Work request -> For the listing that follows, report how many lines contain the string "title", giving the number alone.

────

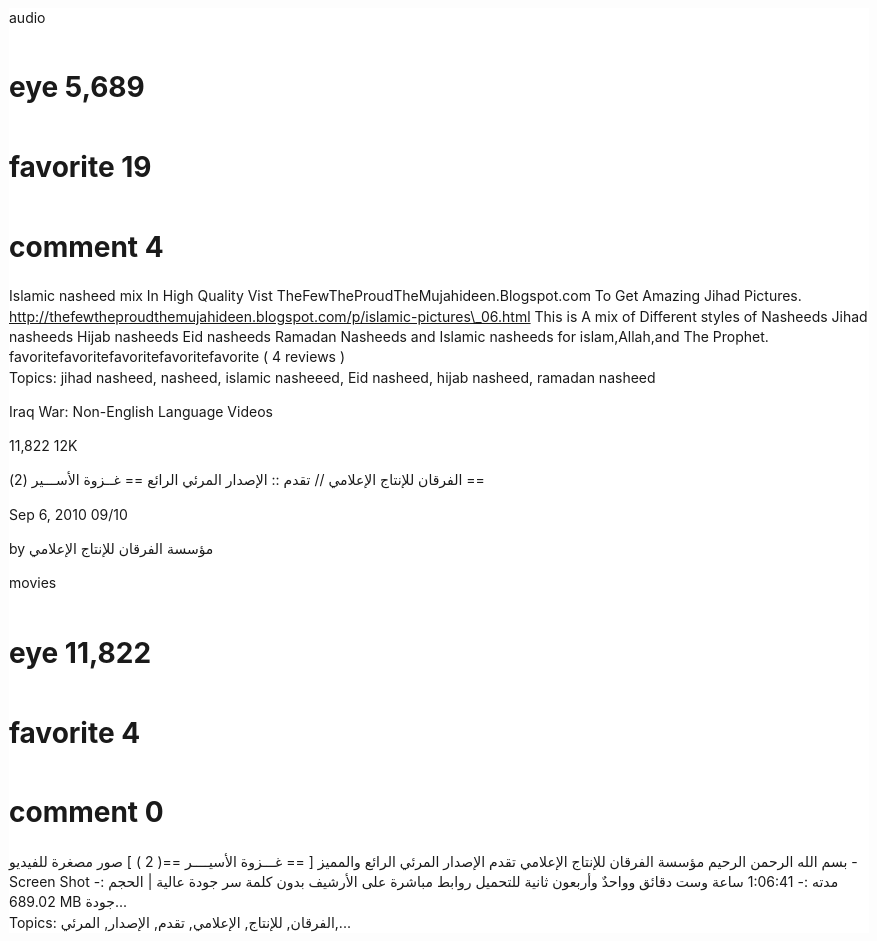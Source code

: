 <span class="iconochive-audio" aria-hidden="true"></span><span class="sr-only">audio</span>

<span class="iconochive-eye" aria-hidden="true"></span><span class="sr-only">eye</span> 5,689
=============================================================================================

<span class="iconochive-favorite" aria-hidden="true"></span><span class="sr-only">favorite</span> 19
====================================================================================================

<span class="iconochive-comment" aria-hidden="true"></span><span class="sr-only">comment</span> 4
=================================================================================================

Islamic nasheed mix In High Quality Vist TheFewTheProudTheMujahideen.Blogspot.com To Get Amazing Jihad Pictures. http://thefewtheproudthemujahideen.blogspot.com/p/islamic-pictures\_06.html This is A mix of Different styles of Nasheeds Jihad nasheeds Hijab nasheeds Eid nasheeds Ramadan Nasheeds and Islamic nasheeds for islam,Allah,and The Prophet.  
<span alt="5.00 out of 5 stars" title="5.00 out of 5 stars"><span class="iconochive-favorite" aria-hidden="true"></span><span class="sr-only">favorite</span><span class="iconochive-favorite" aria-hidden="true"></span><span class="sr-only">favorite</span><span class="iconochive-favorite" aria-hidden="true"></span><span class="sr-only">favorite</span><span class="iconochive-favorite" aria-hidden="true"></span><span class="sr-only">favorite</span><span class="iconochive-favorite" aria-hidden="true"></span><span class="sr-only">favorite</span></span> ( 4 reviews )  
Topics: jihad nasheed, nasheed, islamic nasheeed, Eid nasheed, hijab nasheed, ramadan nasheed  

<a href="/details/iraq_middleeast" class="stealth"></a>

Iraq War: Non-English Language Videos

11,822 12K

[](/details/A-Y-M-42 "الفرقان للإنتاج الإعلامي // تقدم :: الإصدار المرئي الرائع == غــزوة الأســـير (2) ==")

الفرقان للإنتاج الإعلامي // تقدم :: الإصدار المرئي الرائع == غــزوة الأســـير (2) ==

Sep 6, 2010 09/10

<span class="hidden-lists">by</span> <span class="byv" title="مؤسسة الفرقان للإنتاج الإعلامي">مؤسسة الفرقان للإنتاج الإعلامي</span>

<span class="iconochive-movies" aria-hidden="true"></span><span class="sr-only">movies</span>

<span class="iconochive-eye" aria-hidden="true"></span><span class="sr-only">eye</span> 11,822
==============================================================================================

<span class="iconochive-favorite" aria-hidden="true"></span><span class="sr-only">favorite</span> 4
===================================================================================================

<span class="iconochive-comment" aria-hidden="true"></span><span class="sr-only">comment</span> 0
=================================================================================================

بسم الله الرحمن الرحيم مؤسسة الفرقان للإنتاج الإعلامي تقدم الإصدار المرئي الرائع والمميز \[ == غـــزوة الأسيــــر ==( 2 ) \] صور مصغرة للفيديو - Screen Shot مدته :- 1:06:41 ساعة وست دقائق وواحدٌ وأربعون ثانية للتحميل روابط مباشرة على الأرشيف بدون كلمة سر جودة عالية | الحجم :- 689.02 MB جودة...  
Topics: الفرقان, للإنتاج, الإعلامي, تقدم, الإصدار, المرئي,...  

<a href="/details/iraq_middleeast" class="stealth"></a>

────

Exercise solution -> 2